Figure 2—figure supplement 1.. Inhibition of HIV-1 transcription and LEDGF localization.

MDM from two donors were infected with HIV-1 _NL4-34059 or HIV-1 _NL4-3ΔTat4059 as described in Materials and Methods and Figure 2, in the presence or absence of Raltegravir. At 96 h p.i., DMSO or 5 µM Flavopiridol was added to the medium and infection was continued for 12 additional hours. (A) RNA was extracted and HIV-1 gag transcripts were quantitated by qRT-PCR as described in Materials and Methods. The graph shows the mRNA levels of gag upon Flavopiridol treatment relative to the DMSO control. Error bars represent SD of technical replicates. (B) At 6d p.i., cells were fixed and immunostained with anti-CA antiserum to determine the proportion of infected cells. Error bars represent SEM of biological replicates. (C) Co-localization of LEDGF with CPSF6 on a nuclear PIC. MDM were infected for 48 hr as above, fixed and click-labeled.
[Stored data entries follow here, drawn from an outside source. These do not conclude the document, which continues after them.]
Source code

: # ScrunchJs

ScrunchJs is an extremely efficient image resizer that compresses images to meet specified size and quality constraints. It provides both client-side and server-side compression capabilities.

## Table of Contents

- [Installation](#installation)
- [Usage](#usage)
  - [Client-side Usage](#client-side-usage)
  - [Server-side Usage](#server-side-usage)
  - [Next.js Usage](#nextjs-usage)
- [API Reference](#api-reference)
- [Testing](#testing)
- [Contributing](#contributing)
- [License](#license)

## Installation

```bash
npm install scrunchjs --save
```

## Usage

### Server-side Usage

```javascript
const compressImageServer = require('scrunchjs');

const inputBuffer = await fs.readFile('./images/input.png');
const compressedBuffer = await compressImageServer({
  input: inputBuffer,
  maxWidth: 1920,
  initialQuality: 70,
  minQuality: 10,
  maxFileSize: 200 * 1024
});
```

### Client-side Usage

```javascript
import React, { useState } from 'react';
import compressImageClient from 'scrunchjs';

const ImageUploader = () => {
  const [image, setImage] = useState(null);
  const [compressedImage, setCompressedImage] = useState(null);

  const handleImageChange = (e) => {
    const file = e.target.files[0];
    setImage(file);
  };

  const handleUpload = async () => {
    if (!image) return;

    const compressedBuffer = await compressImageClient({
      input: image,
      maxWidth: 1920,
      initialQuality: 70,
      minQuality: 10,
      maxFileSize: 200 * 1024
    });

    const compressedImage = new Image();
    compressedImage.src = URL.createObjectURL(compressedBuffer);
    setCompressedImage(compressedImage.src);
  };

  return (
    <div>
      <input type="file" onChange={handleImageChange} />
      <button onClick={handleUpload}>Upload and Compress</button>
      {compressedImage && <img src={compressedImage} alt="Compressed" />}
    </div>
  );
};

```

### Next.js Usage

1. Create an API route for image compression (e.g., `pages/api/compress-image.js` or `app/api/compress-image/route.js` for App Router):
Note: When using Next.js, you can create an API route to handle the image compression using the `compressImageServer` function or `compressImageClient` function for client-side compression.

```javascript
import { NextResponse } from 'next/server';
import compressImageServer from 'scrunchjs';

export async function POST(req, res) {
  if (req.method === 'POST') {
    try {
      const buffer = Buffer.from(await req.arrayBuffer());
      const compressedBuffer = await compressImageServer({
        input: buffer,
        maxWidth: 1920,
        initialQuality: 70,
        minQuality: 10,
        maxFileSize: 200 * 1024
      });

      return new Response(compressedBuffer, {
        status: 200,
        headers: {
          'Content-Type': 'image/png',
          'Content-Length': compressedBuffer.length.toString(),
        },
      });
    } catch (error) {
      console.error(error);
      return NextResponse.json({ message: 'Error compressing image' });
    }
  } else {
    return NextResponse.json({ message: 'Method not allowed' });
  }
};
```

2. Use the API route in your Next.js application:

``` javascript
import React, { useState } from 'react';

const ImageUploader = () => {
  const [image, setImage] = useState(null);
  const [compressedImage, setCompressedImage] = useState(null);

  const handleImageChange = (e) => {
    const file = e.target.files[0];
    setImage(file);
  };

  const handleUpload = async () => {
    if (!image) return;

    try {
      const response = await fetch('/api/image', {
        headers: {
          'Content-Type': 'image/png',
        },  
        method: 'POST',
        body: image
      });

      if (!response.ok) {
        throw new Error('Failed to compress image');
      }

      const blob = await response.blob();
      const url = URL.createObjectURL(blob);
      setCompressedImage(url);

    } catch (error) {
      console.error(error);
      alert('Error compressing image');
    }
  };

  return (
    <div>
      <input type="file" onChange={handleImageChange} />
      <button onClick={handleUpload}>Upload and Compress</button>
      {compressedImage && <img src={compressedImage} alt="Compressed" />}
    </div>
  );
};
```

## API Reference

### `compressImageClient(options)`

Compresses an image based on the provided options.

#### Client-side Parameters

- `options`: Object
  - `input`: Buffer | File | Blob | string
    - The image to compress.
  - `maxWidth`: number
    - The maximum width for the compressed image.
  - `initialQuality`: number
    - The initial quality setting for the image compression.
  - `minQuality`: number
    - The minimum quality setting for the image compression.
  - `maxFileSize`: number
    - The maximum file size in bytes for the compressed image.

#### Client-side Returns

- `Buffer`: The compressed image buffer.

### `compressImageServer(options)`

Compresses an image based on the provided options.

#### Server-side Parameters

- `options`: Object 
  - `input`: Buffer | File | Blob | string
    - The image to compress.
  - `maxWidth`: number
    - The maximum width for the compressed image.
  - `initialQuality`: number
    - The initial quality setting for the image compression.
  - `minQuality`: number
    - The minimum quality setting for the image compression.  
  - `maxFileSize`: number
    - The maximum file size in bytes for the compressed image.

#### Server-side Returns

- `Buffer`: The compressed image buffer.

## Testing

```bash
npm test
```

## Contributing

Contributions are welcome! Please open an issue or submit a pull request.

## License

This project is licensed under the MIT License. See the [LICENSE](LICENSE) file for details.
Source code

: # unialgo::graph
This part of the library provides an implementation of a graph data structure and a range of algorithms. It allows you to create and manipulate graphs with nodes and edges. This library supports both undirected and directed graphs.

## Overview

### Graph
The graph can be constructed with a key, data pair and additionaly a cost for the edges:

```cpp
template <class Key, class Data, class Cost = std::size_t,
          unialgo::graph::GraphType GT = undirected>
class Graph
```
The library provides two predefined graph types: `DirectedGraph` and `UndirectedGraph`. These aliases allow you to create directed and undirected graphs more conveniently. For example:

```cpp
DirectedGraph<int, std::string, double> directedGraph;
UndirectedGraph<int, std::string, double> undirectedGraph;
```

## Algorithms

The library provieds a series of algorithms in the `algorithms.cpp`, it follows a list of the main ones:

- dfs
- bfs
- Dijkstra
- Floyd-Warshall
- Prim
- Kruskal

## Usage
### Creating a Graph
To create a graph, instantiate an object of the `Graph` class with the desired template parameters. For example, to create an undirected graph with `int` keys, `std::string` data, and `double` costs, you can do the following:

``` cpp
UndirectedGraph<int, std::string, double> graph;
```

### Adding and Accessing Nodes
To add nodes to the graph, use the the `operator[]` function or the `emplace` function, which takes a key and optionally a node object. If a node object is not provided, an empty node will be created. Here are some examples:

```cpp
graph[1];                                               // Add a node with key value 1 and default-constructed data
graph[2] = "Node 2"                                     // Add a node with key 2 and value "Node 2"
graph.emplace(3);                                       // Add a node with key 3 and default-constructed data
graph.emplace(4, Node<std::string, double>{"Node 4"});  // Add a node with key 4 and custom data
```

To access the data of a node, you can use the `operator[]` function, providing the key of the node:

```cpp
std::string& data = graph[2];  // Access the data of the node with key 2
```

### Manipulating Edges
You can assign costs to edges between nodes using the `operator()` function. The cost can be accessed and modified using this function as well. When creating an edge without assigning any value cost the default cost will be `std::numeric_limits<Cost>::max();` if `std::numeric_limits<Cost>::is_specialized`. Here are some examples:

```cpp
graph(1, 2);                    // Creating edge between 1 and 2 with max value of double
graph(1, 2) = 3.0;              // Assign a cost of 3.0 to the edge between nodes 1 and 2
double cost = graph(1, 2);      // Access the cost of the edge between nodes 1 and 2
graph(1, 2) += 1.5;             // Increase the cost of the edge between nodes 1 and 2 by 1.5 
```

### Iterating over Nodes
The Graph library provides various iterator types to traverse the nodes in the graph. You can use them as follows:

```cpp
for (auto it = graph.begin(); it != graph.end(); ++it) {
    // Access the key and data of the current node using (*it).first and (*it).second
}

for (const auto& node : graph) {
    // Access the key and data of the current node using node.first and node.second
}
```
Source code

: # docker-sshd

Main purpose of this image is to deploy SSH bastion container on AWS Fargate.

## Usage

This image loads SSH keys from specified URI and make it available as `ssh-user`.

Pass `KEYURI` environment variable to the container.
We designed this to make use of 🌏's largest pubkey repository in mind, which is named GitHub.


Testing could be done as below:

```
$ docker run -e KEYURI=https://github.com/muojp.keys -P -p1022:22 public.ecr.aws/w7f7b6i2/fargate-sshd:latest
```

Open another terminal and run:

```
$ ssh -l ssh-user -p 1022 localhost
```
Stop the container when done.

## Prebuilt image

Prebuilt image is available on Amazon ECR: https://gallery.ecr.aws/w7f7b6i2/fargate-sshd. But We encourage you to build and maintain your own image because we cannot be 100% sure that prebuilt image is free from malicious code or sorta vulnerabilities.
LEDGF (p52 and p75; white) and CPSF6 (magenta) were detected by immunostaining. Green, IN.eGFP; red, EdU. Arrowheads indicate nuclear complexes displayed in the enlargements on the right (i, ii; note that the structure in (ii) is in a different focal plane and not clearly visible in the overview). The table shows the total number of CPSF6- or LEDGF-positive nuclear complexes detected in samples from two donors. Scale bars: 5 µm (overview), 1 µm (enlargements).

Figure 2—figure supplement 2.. FISH analysis of cells infected with a CPSF6-binding defective HIV-1 variant.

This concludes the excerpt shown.